Data entries:
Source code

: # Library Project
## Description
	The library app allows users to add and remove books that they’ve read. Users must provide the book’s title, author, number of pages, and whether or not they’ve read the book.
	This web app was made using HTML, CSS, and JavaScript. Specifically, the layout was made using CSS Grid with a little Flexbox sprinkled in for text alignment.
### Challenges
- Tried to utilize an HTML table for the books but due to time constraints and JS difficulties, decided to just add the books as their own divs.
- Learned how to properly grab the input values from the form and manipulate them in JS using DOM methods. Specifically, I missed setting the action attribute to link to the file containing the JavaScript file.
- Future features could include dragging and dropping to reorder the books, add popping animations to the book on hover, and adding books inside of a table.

> **Task goal**
Return all the lines above exactly as given.

> **Exercise response**
Source code

: # Library Project
## Description
	The library app allows users to add and remove books that they’ve read. Users must provide the book’s title, author, number of pages, and whether or not they’ve read the book.
	This web app was made using HTML, CSS, and JavaScript. Specifically, the layout was made using CSS Grid with a little Flexbox sprinkled in for text alignment.
### Challenges
- Tried to utilize an HTML table for the books but due to time constraints and JS difficulties, decided to just add the books as their own divs.
- Learned how to properly grab the input values from the form and manipulate them in JS using DOM methods. Specifically, I missed setting the action attribute to link to the file containing the JavaScript file.
- Future features could include dragging and dropping to reorder the books, add popping animations to the book on hover, and adding books inside of a table.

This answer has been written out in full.